Opinion
No. 5D10-2102.
January 28, 2011.
3.800 Appeal from the Circuit Court for Brevard County, John M. Harris, Judge.
Michael E. Olive, Florida City, pro se.
Pamela Jo Bondi, Attorney General, Tallahassee, and Carmen F. Corrente, Assistant Attorney General, Daytona Beach, for Appellee.
Appellant challenges the trial court's denial of his postconviction motion filed pursuant to Florida Rule of Criminal Procedure 3.800(a) and its order denying his motion for rehearing. The trial court correctly denied relief on Appellant's argument that his sentence exceeded the statutory maximum. See Monroe v. State, 36 So.3d 930 (Fla. 4th DCA 2010) (holding sentence of thirty-five years in prison with ten years' probation for second-degree murder is within the statutory maximum under 1997 statutes). Accordingly, we affirm the trial court's ruling on this ground.
The trial court erred, however, by summarily denying Appellant's claim that his sentence exceeded the sentencing guidelines in effect prior to the Criminal Punishment Code's effective date.
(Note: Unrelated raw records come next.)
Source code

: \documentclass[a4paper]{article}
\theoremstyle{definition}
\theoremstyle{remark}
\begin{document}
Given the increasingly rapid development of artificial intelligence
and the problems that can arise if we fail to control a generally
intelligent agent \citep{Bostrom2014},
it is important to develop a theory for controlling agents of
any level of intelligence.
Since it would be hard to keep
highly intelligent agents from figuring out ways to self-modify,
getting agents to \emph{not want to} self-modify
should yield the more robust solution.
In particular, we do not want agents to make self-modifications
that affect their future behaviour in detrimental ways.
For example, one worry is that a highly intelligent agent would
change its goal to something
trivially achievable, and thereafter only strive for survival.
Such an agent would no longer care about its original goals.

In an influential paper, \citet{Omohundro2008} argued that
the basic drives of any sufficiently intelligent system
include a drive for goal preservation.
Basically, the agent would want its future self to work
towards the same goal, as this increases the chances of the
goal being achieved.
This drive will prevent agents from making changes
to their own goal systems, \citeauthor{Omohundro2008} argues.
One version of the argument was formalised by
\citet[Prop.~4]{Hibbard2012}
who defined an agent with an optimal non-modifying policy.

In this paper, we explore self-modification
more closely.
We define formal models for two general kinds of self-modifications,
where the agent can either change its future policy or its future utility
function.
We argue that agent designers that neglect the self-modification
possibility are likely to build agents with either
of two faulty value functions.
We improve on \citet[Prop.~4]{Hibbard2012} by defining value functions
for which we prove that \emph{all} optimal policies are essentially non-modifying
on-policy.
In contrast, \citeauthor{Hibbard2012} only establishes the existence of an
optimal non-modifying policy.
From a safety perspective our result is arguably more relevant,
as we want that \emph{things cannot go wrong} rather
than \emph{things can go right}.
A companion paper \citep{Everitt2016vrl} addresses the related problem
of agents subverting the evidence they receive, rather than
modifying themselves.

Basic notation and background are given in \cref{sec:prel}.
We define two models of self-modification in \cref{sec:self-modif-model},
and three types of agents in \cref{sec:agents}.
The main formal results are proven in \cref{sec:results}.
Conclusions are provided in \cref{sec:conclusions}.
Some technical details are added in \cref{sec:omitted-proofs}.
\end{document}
Taking judicial notice of this court's records of Appellant's direct appeal, we conclude that Appellant has stated a facially sufficient claim for relief. Therefore, the trial court was required to attach supporting documents to its order that summarily denied his claim for relief. See Friss v. State, 881 So.2d 38 (Fla. 5th DCA 2004).
Accordingly, we reverse and remand to the trial court to attach additional portions of the record, including the sentencing guidelines scoresheet, which conclusively refute Appellant's claim, or to resentence Appellant in accordance with the standards set forth in Brooks v. State, 969 So.2d 238 (Fla. 2007).
AFFIRMED IN PART; REVERSED IN PART; REMANDED WITH DIRECTIONS.
MONACO, C.J., and SAWAYA, J., concur.